A Matera si discute di “Bambini 6.0- sei sensi zero confini”

Si terrà a Matera il 16 marzo p.v., alle ore 9.30, il convegno dal titolo “BAMBINI 6.0 – SEI SENSI ZERO CONFINI”, per la presentazione del progetto omonimo, finanziato dall’Impresa Sociale “Con i Bambini” attraverso il bando Prima Infanzia a valere sul Fondo per il Contrasto della Povertà Educativa.

L’evento, organizzato presso Fondazione Sassi – Via S. Giovanni Vecchio, 24/27 – Sasso Barisano, alla presenza del presidente di Con i Bambini Carlo Borgomeo, rappresenta il primo importante passo di un progetto che, oltre al capofila Consorzio La Città Essenziale, coinvolge 34 partner sull’intero territorio regionale: tra questi, la Regione Basilicata, cinque Comuni, l’ANCI Basilicata, dieci tra Istituti comprensivi e Scuole dell’Infanzia paritarie, numerosi esponenti della cooperazione sociale, Organizzazioni Datoriali ed Enti di Formazione accreditati.

“BAMBINI 6.0” raccoglie gli stimoli offerti dalla Legge 107/2015 e dalla cosiddetta “Buona Scuola” e dal DGR Basilicata n. 194/2017 (Manuale autorizzativo dei servizi socio-assistenziali e socio-educativi), proponendo un modello integrato di educazione ed istruzione dalla nascita sino ai 6 anni, che superi un approccio meramente assistenziale e garantisca continuità/contiguità nell’offerta educativa per la Prima Infanzia.

In qualità di soggetto responsabile, il Consorzio La Città Essenziale si fa promotore attivo degli obiettivi perseguiti dal progetto di qualificazione, sostenibilità e accessibilità dei servizi per l’infanzia, invitando le famiglie e le istituzioni a condividere questo importante percorso di consolidamento della cultura dell’infanzia.

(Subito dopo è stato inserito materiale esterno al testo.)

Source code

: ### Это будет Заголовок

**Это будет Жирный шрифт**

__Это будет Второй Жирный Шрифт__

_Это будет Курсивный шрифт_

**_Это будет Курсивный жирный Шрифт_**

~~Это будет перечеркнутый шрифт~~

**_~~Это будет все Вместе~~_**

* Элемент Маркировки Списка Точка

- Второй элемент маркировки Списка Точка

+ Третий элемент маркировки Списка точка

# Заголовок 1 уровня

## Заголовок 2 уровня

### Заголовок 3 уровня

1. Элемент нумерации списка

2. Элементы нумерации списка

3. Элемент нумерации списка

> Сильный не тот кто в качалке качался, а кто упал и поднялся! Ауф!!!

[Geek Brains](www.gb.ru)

La Tavola Rotonda a cui parteciperanno operatori del settore, rappresentanti delle istituzioni ed esperti di livello nazionale, sarà occasione per confrontare esperienze e propositi in materia di sistema educativo integrato 0-6 anni a tutto campo.

“L’iniziativa – dichiara il presidente de “La Città Essenziale” Giuseppe Bruno – ha una particolare rilevanza nello scenario culturale che sta interessando tutta la Regione Basilicata, intercettando gli stimoli di rinnovamento, integrazione e conciliazione che interessano la riorganizzazione dei servizi di welfare familiare” – continua – “L’obiettivo è consolidare un sistema formativo qualificato sin dalla primissima infanzia, che agisca sin dalle basi del percorso evolutivo, prendendosi cura quindi, dello sviluppo del bambino, al livello individuale ma anche relazionale. Il progetto rappresenta una opportunità rivoluzionaria anche sul piano delle politiche di welfare, realizzando concretamente il dialogo tra pubblico e privato, e contrastando la frammentazione e la limitata sostenibilità che spesso caratterizzano le realtà locali più piccole”.